The Temple of Allat is a well-preserved 2,000-year-old monument located at the site of the ancient market city of Hatra in northern Iraq. Allat was a pre-Islamic Arabian goddess who was widely worshipped in the Middle East during the early centuries of the first millennium. In the second century AD, on a lintel above one of the temple’s inner entrances, an ancient sculptor created an image of a king’s head surrounded by two lines of five camels on each side. Previous examinations of the carvings had identified the camels as a mixture of dromedaries and Bactrian camels, which were the two types of camels that traders and agricultural laborers were using in Hatra at that time. Dromedaries were a local type of camel, while Bactrians were a Central Asian variety that would have been imported into the region from the east.
Decoration of the inner door of the southern iwan, with detail of the lintel, at the Temple of Allat in Hatra, Iraq. (Photograph courtesy of the Aliph-ISMEO project at Hatra / Antiquity Publications Ltd ).
Hatra Camel Depictions Led To New Hybrid Perspective
Recently, a trio of scholars, including Italian researchers Massimo Vidale and Stefania Berlioz and Rowaed Mohammed from the State Board of Antiquities and Heritage in Mosul, Iraq, had a chance to re-examine the Hatra carved rock display (or frieze), during an ongoing restoration project at the Temple of Allat.
Through a careful and detailed analysis, which they’ve just published in the journal Antiquity, the researchers were able to show that the two camels at the head of each line are actually hybrids.
Left: Two-humped camels flanking a royal portrait in the center of the lintel. Right: Comparing the two-humped camels (a–b) with dromedaries (c) on the same lintel (Photograph courtesy of the Aliph-ISMEO project at Hatra / Antiquity Publications Ltd ).
In other words, their characteristics include a combination of those possessed by dromedaries and Bactrian camels. This suggested that the king in the frieze (assumed to be Sanatruq I, the first monarch of the Kingdom of Hatra) was somehow involved in the interbreeding of these two types of camels, and that he wanted visitors to the temple to know about his activities.

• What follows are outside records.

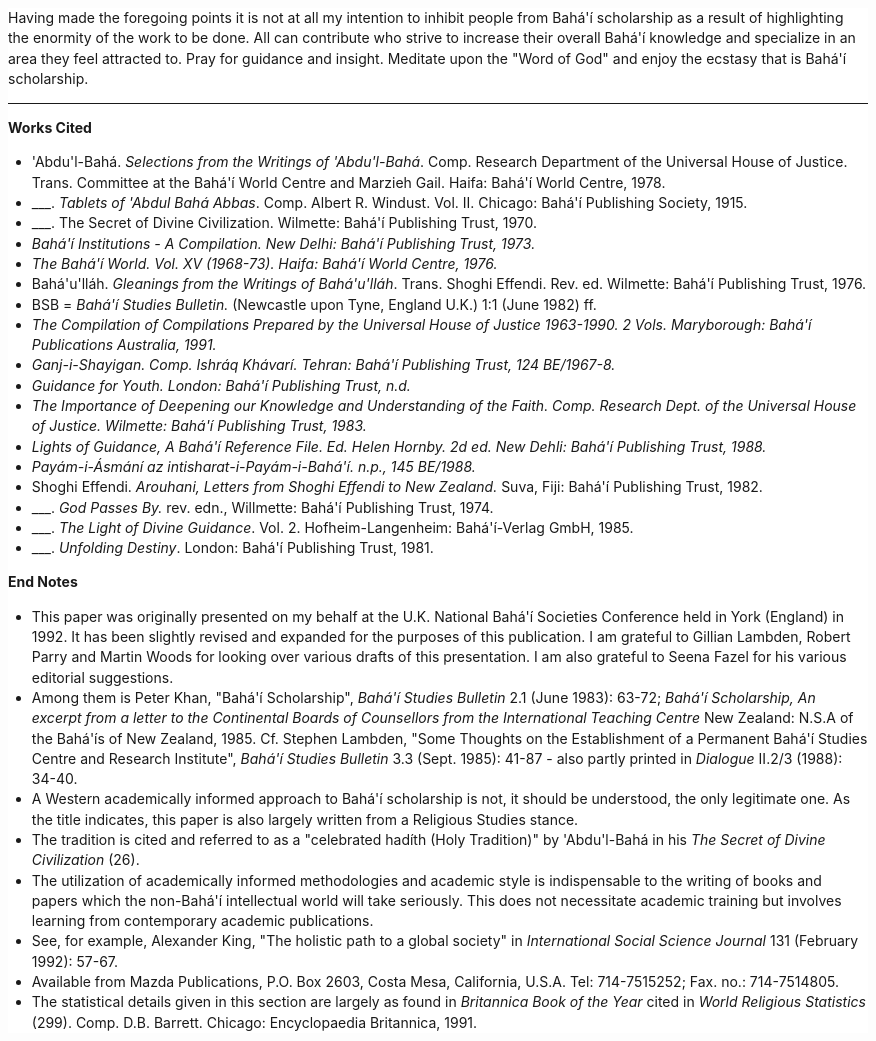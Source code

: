 Having made the foregoing points it is not at all my intention to inhibit people from Bahá'í scholarship as a result of highlighting the enormity of the work to be done. All can contribute who strive to increase their overall Bahá'í knowledge and specialize in an area they feel attracted to. Pray for guidance and insight. Meditate upon the "Word of God" and enjoy the ecstasy that is Bahá'í scholarship.  

* * *

  
  
**Works Cited**  

*   'Abdu'l-Bahá. _Selections from the Writings of 'Abdu'l-Bahá_. Comp. Research Department of the Universal House of Justice. Trans. Committee at the Bahá'í World Centre and Marzieh Gail. Haifa: Bahá'í World Centre, 1978.
*   ___. _Tablets of 'Abdul Bahá Abbas_. Comp. Albert R. Windust. Vol. II. Chicago: Bahá'í Publishing Society, 1915.
*   ___. The Secret of Divine Civilization. Wilmette: Bahá'í Publishing Trust, 1970.
*   _Bahá'í Institutions - A Compilation. New Delhi: Bahá'í Publishing Trust, 1973._
*   _The Bahá'í World. Vol. XV (1968-73). Haifa: Bahá'í World Centre, 1976._
*   Bahá'u'lláh. _Gleanings from the Writings of Bahá'u'lláh_. Trans. Shoghi Effendi. Rev. ed. Wilmette: Bahá'í Publishing Trust,  1976.
*   BSB = _Bahá'í Studies Bulletin._ (Newcastle upon Tyne, England U.K.) 1:1 (June 1982) ff.
*   _The Compilation of Compilations Prepared by the Universal House of Justice 1963-1990. 2 Vols. Maryborough: Bahá'í Publications Australia, 1991._
*   _Ganj-i-Shayigan. Comp. Ishráq Khávarí. Tehran: Bahá'í Publishing Trust, 124 BE/1967-8._
*   _Guidance for Youth. London: Bahá'í Publishing Trust, n.d._
*   _The Importance of Deepening our Knowledge and Understanding of the Faith. Comp. Research Dept. of the Universal House of Justice. Wilmette: Bahá'í Publishing Trust, 1983._
*   _Lights of Guidance, A Bahá'í Reference File. Ed. Helen Hornby. 2d ed. New Dehli: Bahá'í Publishing Trust, 1988._
*   _Payám-i-Ásmání az intisharat-i-Payám-i-Bahá'í. n.p., 145 BE/1988._
*   Shoghi Effendi. _Arouhani, Letters from Shoghi Effendi to New Zealand._ Suva, Fiji: Bahá'í Publishing Trust, 1982.
*   ___. _God Passes By._ rev. edn., Willmette: Bahá'í Publishing Trust, 1974.
*   ___. _The Light of Divine Guidance_. Vol. 2. Hofheim-Langenheim: Bahá'í-Verlag GmbH, 1985.
*   ___. _Unfolding Destiny_. London: Bahá'í Publishing Trust, 1981.

  
  
**End Notes**  

*   This paper was originally presented on my behalf at the U.K. National Bahá'í Societies Conference held in York (England) in 1992. It has been slightly revised and expanded for the purposes of this publication. I am grateful to Gillian Lambden, Robert Parry and Martin Woods for looking over various drafts of this presentation. I am also grateful to Seena Fazel for his various editorial suggestions.
*   Among them is Peter Khan, "Bahá'í Scholarship", _Bahá'í_ _Studies Bulletin_ 2.1 (June 1983): 63-72; _Bahá'í Scholarship, An excerpt from a letter to the Continental Boards of Counsellors from the International Teaching Centre_ New Zealand: N.S.A of the Bahá'ís of New Zealand, 1985. Cf. Stephen Lambden, "Some Thoughts on the Establishment of a Permanent Bahá'í Studies Centre and Research Institute", _Bahá'í_ _Studies Bulletin_ 3.3 (Sept. 1985): 41-87 - also partly printed in _Dialogue_ II.2/3 (1988): 34-40.
*   A Western academically informed approach to Bahá'í scholarship is not, it should be understood, the only legitimate one. As the title indicates, this paper is also largely written from a Religious Studies stance.
*   The tradition is cited and referred to as a "celebrated hadíth (Holy Tradition)" by 'Abdu'l-Bahá in his _The Secret of Divine Civilization_ (26).
*   The utilization of academically informed methodologies and academic style is indispensable to the writing of books and papers which the non-Bahá'í intellectual world will take seriously. This does not necessitate academic training but involves learning from contemporary academic publications.
*   See, for example, Alexander King, "The holistic path to a global society" in _International Social Science Journal_ 131 (February 1992): 57-67.
*   Available from Mazda Publications, P.O. Box 2603, Costa Mesa, California, U.S.A. Tel: 714-7515252; Fax. no.: 714-7514805.
*   The statistical details given in this section are largely as found in _Britannica Book of the Year_ cited in _World Religious Statistics_ (299). Comp. D.B. Barrett. Chicago: Encyclopaedia Britannica, 1991.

A Camelus bactrianus / dromedarius hybrid in Kazakhstan. (Reproduced, with permission, from Alhadrami & Faye 2016 / Antiquity Publications Ltd ).
A Politically Calculated Renovation at the Temple of Allat
The Temple of Allat went through various construction phases. During a 168 AD renovation, Sanatruq I ordered several additions to interior and exterior sections of the building.
On the interior, these included the installation of life-sized sculptures of himself and his son, Crown Prince Abdsamiya, who would succeed his father as king a decade later. He also commissioned the creation of two new sculptures that showed the goddess Allat riding a dromedary, an animal that was always closely associated with her worship. On the exterior of the building, he added four more reliefs featuring dromedaries, which were impossible for visitors to miss since they flanked the temple’s outer entrance.
Aerial view of the Temple of Allat, Hatra, Iraq: 1) entrance to the southern hall; 2) location of the door and lintel; 3) location of the statues of King Sanatruq I and his son (Photograph courtesy of the Aliph-ISMEO project at Hatra / Antiquity Publications Ltd ).
With this activity, Sanatruq I revealed his interest in promoting the cult of Allat. Hatra was one of the major centers of Allat worship in the second century, and it made sense from a political perspective for Sanatruq I to signal his allegiance to the goddess and respect for her sacred animal.
Meanwhile, his creation of a frieze that explicitly connects him to camel hybrids and breeding programs also seems designed to provoke a positive political response. Dromedary and Bactrian camels have been successfully bred in the Middle East and Western Asia for centuries, and their hybrids are known to be twice as strong as non-hybridized versions either type. Hybrids are also able to withstand extreme temperatures in summer and winter better than non-hybrids, which only adds to their suitability for carrying heavy packs and performing other types of work in agricultural settings.
A Kingdom Secured by Camels
Hatra in the second century was a cosmopolitan city, with an intriguing profile that would have made it a fascinating place to visit.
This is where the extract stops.